14. The computer-implemented method of claim 13, further comprising generating, based on the broadcasted build relation, a local hash table, wherein probing the broadcasted build relation includes probing the one or more probe partitions against the local hash table.
15. The computer-implemented method of claim 13, wherein probing the broadcasted build relation is realized by looping over the broadcasted build relation for each tuple of the one or more probe partitions.
16. The computer-implemented method of claim 1, wherein the distributed join corresponds to a shared hash table join, and wherein the obtained data corresponds to a shared hash table generated based on the multiple hosts writing a respective portion of the shared hash table to the CXL memory, and further comprising probing one or more probe partitions against the shared hash table.
17. The computer-implemented method of claim 16, wherein writing, by the first host device, the respective portion of the shared hash table is based on verifying a synchronization mechanism.
18. A device for performing a distributed join in a database system that includes multiple host devices, comprising:
one or more memories configured to store instructions; and
one or more processors communicatively coupled with the one or more memories, wherein the one or more processors are configured to:
access a compute express link (CXL) memory to obtain data written to the CXL memory by at least a second device of the multiple host devices; and
perform, based on the obtained data, the distributed join.
19. The device of claim 18, wherein the CXL memory includes a portion of memory for each host device of the multiple host devices.

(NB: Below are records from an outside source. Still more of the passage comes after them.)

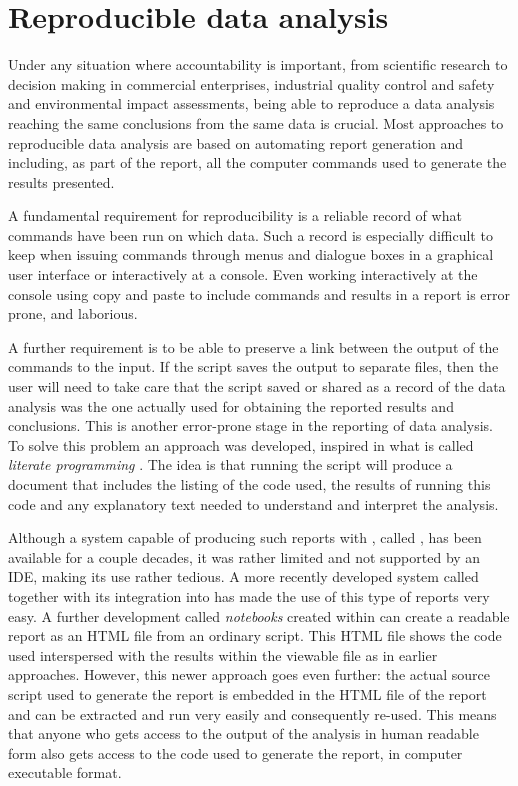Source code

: \documentclass[krantz2]{krantz}\usepackage{knitr}
\begin{document}
\section{Reproducible data analysis}
Under any situation where accountability is important, from scientific research to decision making in commercial enterprises, industrial quality control and safety and environmental impact assessments, being able to reproduce a data analysis reaching the same conclusions from the same data is crucial. Most approaches to reproducible data analysis are based on automating report generation and including, as part of the report, all the computer commands used to generate the results presented.

A fundamental requirement for reproducibility is a reliable record of what commands have been run on which data. Such a record is especially difficult to keep when issuing commands through menus and dialogue boxes in a graphical user interface or interactively at a console. Even working interactively at the \Rpgrm console using copy and paste to include commands and results in a report is error prone, and laborious.

A further requirement is to be able to preserve a link between the output of the \Rlang commands to the input. If the script saves the output to separate files, then the user will need to take care that the script saved or shared as a record of the data analysis was the one actually used for obtaining the reported results and conclusions. This is another error-prone stage in the reporting of data analysis. To solve this problem an approach was developed, inspired in what is called \emph{literate programming} \autocite{Knuth1984a}. The idea is that running the script will produce a document that includes the listing of the \Rlang code used, the results of running this code and any explanatory text needed to understand and interpret the analysis.

Although a system capable of producing such reports with \Rlang, called  \autocite{Leisch2002}, has been available for a couple decades, it was rather limited and not supported by an IDE, making its use rather tedious. A more recently developed system called  \autocite{Xie2013} together with its integration into \RStudio has made the use of this type of reports very easy. A further development called \Rlang \emph{notebooks} created within \RStudio can create a readable report as an HTML file from an ordinary \Rlang script. This HTML file shows the code used interspersed with the results within the viewable file as in earlier approaches. However, this newer approach goes even further: the actual source script used to generate the report is embedded in the HTML file of the report and can be extracted and run very easily and consequently re-used. This means that anyone who gets access to the output of the analysis in human readable form also gets access to the code used to generate the report, in computer executable format.
\end{document}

20. A computer-readable medium comprising code executable by one or more processors for performing a distributed join in a database system that includes multiple host devices, the code comprising code for:
accessing, by a first host device of the multiple host devices, a compute express link (CXL) memory to obtain data written to the CXL memory by at least a second host device of the multiple host devices; and
performing, by the first host device and based on the obtained data, the distributed join.